Koordinator Bidang Energi dan Sarana Prasarana DPP Himpunan Nelayan Seluruh Indonesia (HNSI) Siswaryudi Heru menyampaikan, Menteri Susi harus membuktikan berjalannya program-program kelautan dan perikanan yang telah dirintis dan dijalankannya. Dengan mengedepankan kedaulatan Indonesia, sektor kelautan dan nelayan harus tetap menjadi prioritasnya.
Sejauh ini, menurut Siswaryudi, tidak ada alasan bagi pihak Indonesia untuk tidak mempercayakan pengelolaan sektor kelautan dan perikanan Negara ini kepada Susi Pudjiastuti.
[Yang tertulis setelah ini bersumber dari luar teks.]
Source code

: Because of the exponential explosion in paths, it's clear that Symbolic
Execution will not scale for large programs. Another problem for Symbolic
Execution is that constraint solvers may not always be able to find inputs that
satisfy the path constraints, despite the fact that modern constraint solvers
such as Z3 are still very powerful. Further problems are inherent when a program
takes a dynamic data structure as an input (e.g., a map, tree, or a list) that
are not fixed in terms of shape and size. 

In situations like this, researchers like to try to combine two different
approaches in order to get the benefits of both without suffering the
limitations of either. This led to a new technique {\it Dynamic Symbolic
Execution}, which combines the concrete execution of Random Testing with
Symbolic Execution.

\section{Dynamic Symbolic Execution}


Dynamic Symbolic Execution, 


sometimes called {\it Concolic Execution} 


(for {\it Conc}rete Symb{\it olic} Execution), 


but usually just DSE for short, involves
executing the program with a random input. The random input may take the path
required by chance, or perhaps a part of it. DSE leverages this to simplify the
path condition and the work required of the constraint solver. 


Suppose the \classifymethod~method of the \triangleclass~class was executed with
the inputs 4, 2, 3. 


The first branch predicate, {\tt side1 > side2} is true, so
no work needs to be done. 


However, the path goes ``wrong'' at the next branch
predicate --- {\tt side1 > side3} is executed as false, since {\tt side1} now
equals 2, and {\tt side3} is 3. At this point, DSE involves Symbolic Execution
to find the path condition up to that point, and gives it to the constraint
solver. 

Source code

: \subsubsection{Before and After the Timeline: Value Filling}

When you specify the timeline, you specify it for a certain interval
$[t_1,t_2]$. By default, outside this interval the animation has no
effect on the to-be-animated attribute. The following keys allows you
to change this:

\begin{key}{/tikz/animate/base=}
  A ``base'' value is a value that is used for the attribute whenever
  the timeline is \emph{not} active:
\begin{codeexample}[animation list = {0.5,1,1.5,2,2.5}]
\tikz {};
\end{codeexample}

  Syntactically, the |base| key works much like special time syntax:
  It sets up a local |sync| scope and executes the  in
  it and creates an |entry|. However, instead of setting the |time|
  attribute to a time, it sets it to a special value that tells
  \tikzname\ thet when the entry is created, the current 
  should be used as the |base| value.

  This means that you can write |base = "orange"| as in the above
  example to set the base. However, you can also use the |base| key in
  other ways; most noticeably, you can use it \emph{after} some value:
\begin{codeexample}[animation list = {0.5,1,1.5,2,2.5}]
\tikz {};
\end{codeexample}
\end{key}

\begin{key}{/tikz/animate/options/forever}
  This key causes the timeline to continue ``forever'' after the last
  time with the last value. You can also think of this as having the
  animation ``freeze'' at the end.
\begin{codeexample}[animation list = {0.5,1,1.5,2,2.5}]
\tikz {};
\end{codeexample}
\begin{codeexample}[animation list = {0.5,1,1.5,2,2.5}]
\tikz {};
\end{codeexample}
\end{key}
“Sejauh ini, semua program yang dirancang dan yang sudah sedang dijalankan, masih dalam alur Nawacitanya Pak Presiden Jokowi. Menteri Susi juga masih terus melakukan upaya revolusi mental di sektor kelautan dan perikanan. Memang masih banyak yang belum terealisasi, namun kita percaya, Menteri Susi akan menjalankannya, dan menjamin kedaulatan Indonesia di sektor kelautan dan perikanan,” papar Siswaryudi Heru, di Jakarta, Minggu (14/08/2016).
Selain menguasai persoalan kebijakan kelautan dan perikanan hingga ke soal-soal teknis, Menteri Susi juga dianggap sebagai salah seorang Menterinya Jokowi yang berani melawan kepentingan asing yang hendak merangsek ke sektor kelautan dan perikanan Indonesia.
Jadi, lanjut Siswaryudi, secara teknis pun Menteri Susi bertanggung jawab terhadap pelaksanaan dan perwujudan program nelayan yang sedang dirancang dan maupun yang sedang berjalan.
“Misalnya, program pengadaan listrik yang terjangkau bagi pulau-pulau dan nelayan kecil di seluruh Indonesia. Itu harus tetap dilakukan, jangan terpengaruh oleh gonjang-ganjing masuknya kepentingan asing ke Indonesia. Tetap harus mengutamakan kebutuhan dan kedaulatan nelayan Indonesia,” papar Siswaryudi.
Bahkan, investasi di sektor kelautan dan perikanan yang sedang dirancang Menteri Susi harus berwujudnyata dan berdayaguna secara langsung bagi nelayan Indonesia.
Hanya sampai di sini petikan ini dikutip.